Auszug aus den Erwägungen:

                      Aus den Erwägungen:

Erwägung 2

    2.- Nach Art. 374 Abs. 1 ZGB darf eine Person wegen Verschwendung,
Trunksucht, lasterhaften Lebenswandels oder der Art und Weise ihrer
Vermögensverwaltung nicht entmündigt werden, ohne dass sie vorher
angehört worden ist. Wie sich indirekt aus Abs. 2 dieser Bestimmung
schliessen lässt, gilt die Anhörungspflicht auch bei der Entmündigung
wegen Geisteskrankheit oder Geistesschwäche, es sei denn, die Anhörung
sei aus medizinischen Gründen nicht geboten (BGE 87 II 131 E. 2, 70 II
75/76). Der Berufungskläger rügt, er sei nie angehört worden.
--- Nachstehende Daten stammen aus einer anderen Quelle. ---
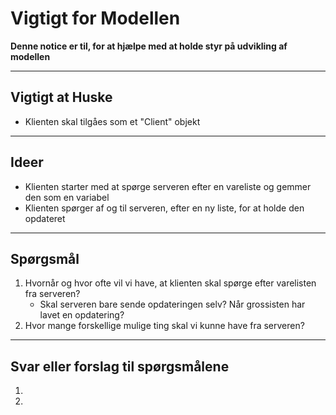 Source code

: # Vigtigt for Modellen

**Denne notice er til, for at hjælpe med at holde styr på udvikling af modellen**

---

## Vigtigt at Huske

* Klienten skal tilgåes som et "Client" objekt

---

## Ideer

* Klienten starter med at spørge serveren efter en vareliste og gemmer den som en variabel
* Klienten spørger af og til serveren, efter en ny liste, for at holde den opdateret

---

## Spørgsmål

1. Hvornår og hvor ofte vil vi have, at klienten skal spørge efter varelisten fra serveren?
    * Skal serveren bare sende opdateringen selv? Når grossisten har lavet en opdatering?
2. Hvor mange forskellige mulige ting skal vi kunne have fra serveren?

---

## Svar eller forslag til spørgsmålene

1.
2. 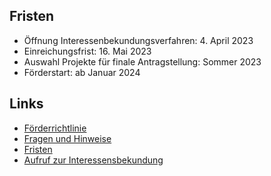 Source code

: ## Fristen

- Öffnung Interessenbekundungsverfahren: 4. April 2023
- Einreichungsfrist: 16. Mai 2023
- Auswahl Projekte für finale Antragstellung: Sommer 2023
- Förderstart: ab Januar 2024

## Links

- [Förderrichtlinie](https://www.bmfsfj.de/bmfsfj/ministerium/ausschreibungen-foerderung/foerderrichtlinien/kuenstliche-intelligenz-fuer-das-gemeinwohl-)
- [Fragen und Hinweise](https://www.bmfsfj.de/bmfsfj/fragen-und-hinweise-zum-interessensbekundungsverfahren-198174)
- [Fristen](https://www.bmfsfj.de/bmfsfj/aktuelles/alle-meldungen/kuenstliche-intelligenz-fuer-das-gemeinwohl-foerdern-198160)
- [Aufruf zur Interessensbekundung](https://www.bmfsfj.de/resource/blob/198172/6831e48371ecc5e96a4b75df5c174734/aufruf-interessenbekundung-data.pdf)
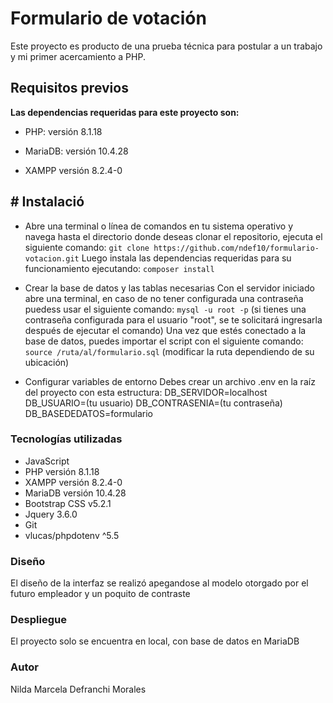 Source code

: # **Formulario de votación**

Este proyecto es producto de una prueba técnica para postular a un trabajo y mi primer acercamiento a PHP. 

## **Requisitos previos**

__Las dependencias requeridas para este proyecto son:__

- PHP: versión 8.1.18 

- MariaDB: versión 10.4.28

- XAMPP versión 8.2.4-0 

## # Instalació

- Abre una terminal o línea de comandos en tu sistema operativo y navega hasta el directorio donde deseas clonar el repositorio, ejecuta el siguiente comando: `git clone https://github.com/ndef10/formulario-votacion.git`
Luego instala las dependencias requeridas para su funcionamiento ejecutando: `composer install`

-  Crear la base de datos y las tablas necesarias
Con el servidor iniciado abre una terminal, en caso de no tener configurada una contraseña puedess usar el siguiente comando: `mysql -u root -p` (si tienes una contraseña configurada para el usuario "root", se te solicitará ingresarla después de ejecutar el comando)
Una vez que estés conectado a la base de datos, puedes importar el script con el siguiente comando: `source /ruta/al/formulario.sql`
    (modificar la ruta dependiendo de su ubicación)


- Configurar variables de entorno
Debes crear un archivo .env en la raíz del proyecto con esta estructura:
DB_SERVIDOR=localhost
DB_USUARIO=(tu usuario)
DB_CONTRASENIA=(tu contraseña)
DB_BASEDEDATOS=formulario



### **Tecnologías utilizadas**

- JavaScript
- PHP versión 8.1.18
- XAMPP versión 8.2.4-0
- MariaDB versión 10.4.28
- Bootstrap CSS v5.2.1
- Jquery 3.6.0 
- Git
- vlucas/phpdotenv ^5.5

### **Diseño**

El diseño de la interfaz se realizó apegandose al modelo otorgado por el futuro empleador y un poquito de contraste


### **Despliegue**

El proyecto solo se encuentra en local, con base de datos en MariaDB


### **Autor**

Nilda Marcela Defranchi Morales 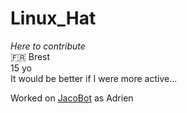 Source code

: # Linux_Hat
*Here to contribute*  
🇫🇷 Brest  
15 yo  
It would be better if I were more active...  

Worked on [JacoBot](https://git.afpy.org/MDL29/JacoBot) as Adrien
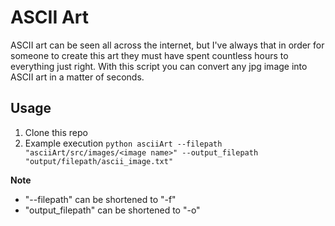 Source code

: # ASCII Art

ASCII art can be seen all across the internet, but I've always that in order for someone to create this art they must have spent countless hours to everything just right. With this script you can convert any jpg image into ASCII art in a matter of seconds.

## Usage

1. Clone this repo
2. Example execution
   `python asciiArt --filepath "asciiArt/src/images/<image name>" --output_filepath "output/filepath/ascii_image.txt"`

 __Note__ 
- "--filepath" can be shortened to  "-f"
- "output_filepath" can be shortened to "-o" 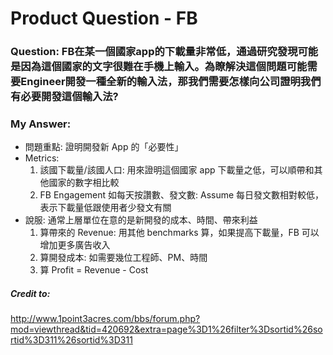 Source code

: # Product Question - FB
### Question: FB在某一個國家app的下載量非常低，通過研究發現可能是因為這個國家的文字很難在手機上輸入。為瞭解決這個問題可能需要Engineer開發一種全新的輸入法，那我們需要怎樣向公司證明我們有必要開發這個輸入法?
### My Answer: 
* 問題重點: 證明開發新 App 的「必要性」
* Metrics: 
  1. 該國下載量/該國人口: 用來證明這個國家 app 下載量之低，可以順帶和其他國家的數字相比較
  2. FB Engagement 如每天按讚數、發文數: Assume 每日發文數相對較低，表示下載量低跟使用者少發文有關
* 說服: 通常上層單位在意的是新開發的成本、時間、帶來利益
  1. 算帶來的 Revenue: 用其他 benchmarks 算，如果提高下載量，FB 可以增加更多廣告收入
  2. 算開發成本: 如需要幾位工程師、PM、時間
  3. 算 Profit = Revenue - Cost
  

##### Credit to:
http://www.1point3acres.com/bbs/forum.php?mod=viewthread&tid=420692&extra=page%3D1%26filter%3Dsortid%26sortid%3D311%26sortid%3D311
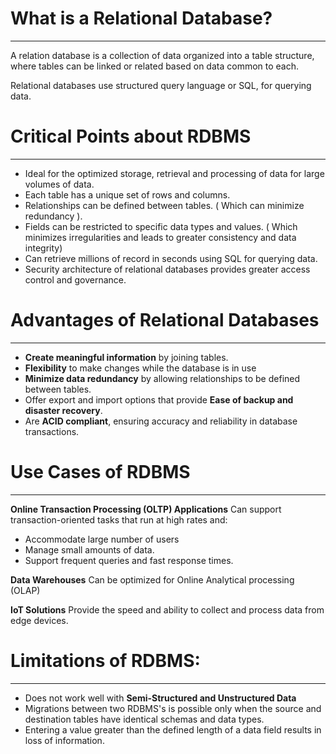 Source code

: # What is a Relational Database?
---
A relation  database is a collection of data organized into a table structure, where tables can be linked or related based on data common to each.

Relational databases use structured query language or SQL, for querying data.


# Critical Points about RDBMS
---
- Ideal for the optimized storage, retrieval and processing of data for large volumes of data.
- Each table has a unique set of rows and columns.
- Relationships can be defined between tables. ( Which can minimize redundancy ).
- Fields can be restricted to specific data types and values. ( Which minimizes irregularities and leads to greater consistency and data integrity)
- Can retrieve millions of record in seconds using SQL for querying data.
- Security architecture of relational databases provides greater access control and governance.

# Advantages of Relational Databases
---
- **Create meaningful information** by joining tables.
- **Flexibility** to make changes while the database is in use
- **Minimize data redundancy** by allowing relationships to be defined between tables.
- Offer export and import options that provide **Ease of backup and disaster recovery**.
- Are **ACID compliant**, ensuring accuracy and reliability in database transactions.

# Use Cases of RDBMS
---
**Online Transaction Processing (OLTP) Applications** Can support transaction-oriented tasks that run at high rates and:
- Accommodate large number of users
- Manage small amounts of data.
- Support frequent queries and fast response times.

**Data Warehouses** Can be optimized for Online Analytical processing (OLAP)

**IoT Solutions** Provide the speed and ability to collect and process data from edge devices.

# Limitations of RDBMS:
---
- Does not work well with **Semi-Structured and Unstructured Data**
- Migrations between two RDBMS's is possible only when the source and destination tables have identical schemas and data types.
- Entering a value greater than the defined length of a data field results in loss of information.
    Es ist richtig, dass der Berufungskläger im kantonalen Verfahren weder
von der Vormundschaftskommission noch vom Richter einvernommen worden ist,
obwohl ihn das Gutachten der Psychiatrischen Universitätspoliklinik Bern
als einvernahmefähig bezeichnet hatte. Das Zivilamtsgericht hatte ihn
zwar persönlich zur Hauptverhandlung vorgeladen. Er erschien jedoch nicht,
weshalb es ihn für säumig erklärte und das Verfahren auf einseitigen Antrag
der Vormundschaftskommission weiterführte. Vor dem Appellationshof fand
keine mündliche Verhandlung statt.

    Mit dem Hinweis auf die unentschuldigte Abwesenheit des
Berufungsklägers hätte sich das Zivilamtsgericht indessen nicht begnügen
dürfen. Die Anhörung im Sinne von Art. 374 ZGB stellt nicht nur ein
Verteidigungsrecht des zu Bevormundenden dar, auf das dieser beliebig
verzichten kann, sondern sie bildet auch ein Mittel zur Erforschung des
Tatbestandes (EGGER, N. 1/2, und SCHNYDER/MURER, N. 11, zu Art. 374
ZGB). Ob sich die kantonale Behörde dieses Beweismittels bedienen
will, kann nicht im Belieben des zu Bevormundenden liegen. Aufgrund der
Offizialmaxime ist die Behörde vielmehr verpflichtet, diesen allenfalls
auch gegen seinen Willen einzuvernehmen. Leistet er der Vorladung keine
Folge, so darf die Entmündigung daher in der Regel nicht einfach gestützt
auf die Akten ausgesprochen werden, sondern die Behörde hat sich darum
zu bemühen, dass die Einvernahme trotzdem stattfinden kann (EGGER,
N. 13, und SCHNYDER/MURER, N. 71, zu Art. 374 ZGB). Zum mindesten hat
sie den Interdizenden unter den nach dem kantonalen Recht zulässigen
Androhungen ein zweites Mal vorzuladen. Der Umstand, dass sich dieser
wie hier zwangsweise in einer Anstalt befindet, entbindet die Behörde
nicht von der Anhörung, kann diese doch auch dort durchgeführt werden,
allenfalls durch eine Behördendelegation.

    Im vorliegenden Fall war der Berufungskläger im Zeitpunkt der
erstinstanzlichen Verhandlung freilich aus der Anstalt St. Johannsen in
Le Landeron, in die er durch Verfügung des Regierungsstatthalters II von
Bern vom 11. April 1983 auf unbestimmte Zeit eingewiesen worden war,
entwichen. Er war indessen nicht etwa unauffindbar. Wie sich aus der
Vernehmlassung der Vormundschaftskommission ergibt, war er einfach in
seine Wohnung zurückgekehrt. Während des Appellationsverfahrens befand er
sich offenbar bereits wieder in der Anstalt. Unter diesen Umständen hätte
sich der Appellationshof nicht mit der Bestätigung des erstinstanzlichen
Säumnisurteils zufrieden geben dürfen. Wenn er die Anhörung nicht selbst
vornehmen wollte oder konnte, hätte er das Zivilamtsgericht wenigstens
dazu anhalten müssen, den Berufungskläger nochmals vorzuladen. Dass eine
zweite Vorladung zum vornherein sinnlos gewesen wäre, kann nicht gesagt
werden. Der Entmündigungsentscheid verstösst somit gegen Art. 374 ZGB,
weshalb er aufzuheben und die Sache an den Appellationshof zurückzuweisen
ist, damit dieser das Versäumte nachhole. Die persönliche Einvernahme
wird es dem Richter im übrigen auch ermöglichen, den Berufungskläger,
der nur eine unklare Vorstellung vom Institut der Vormundschaft zu haben
scheint, über den Sinn dieser Massnahme aufzuklären.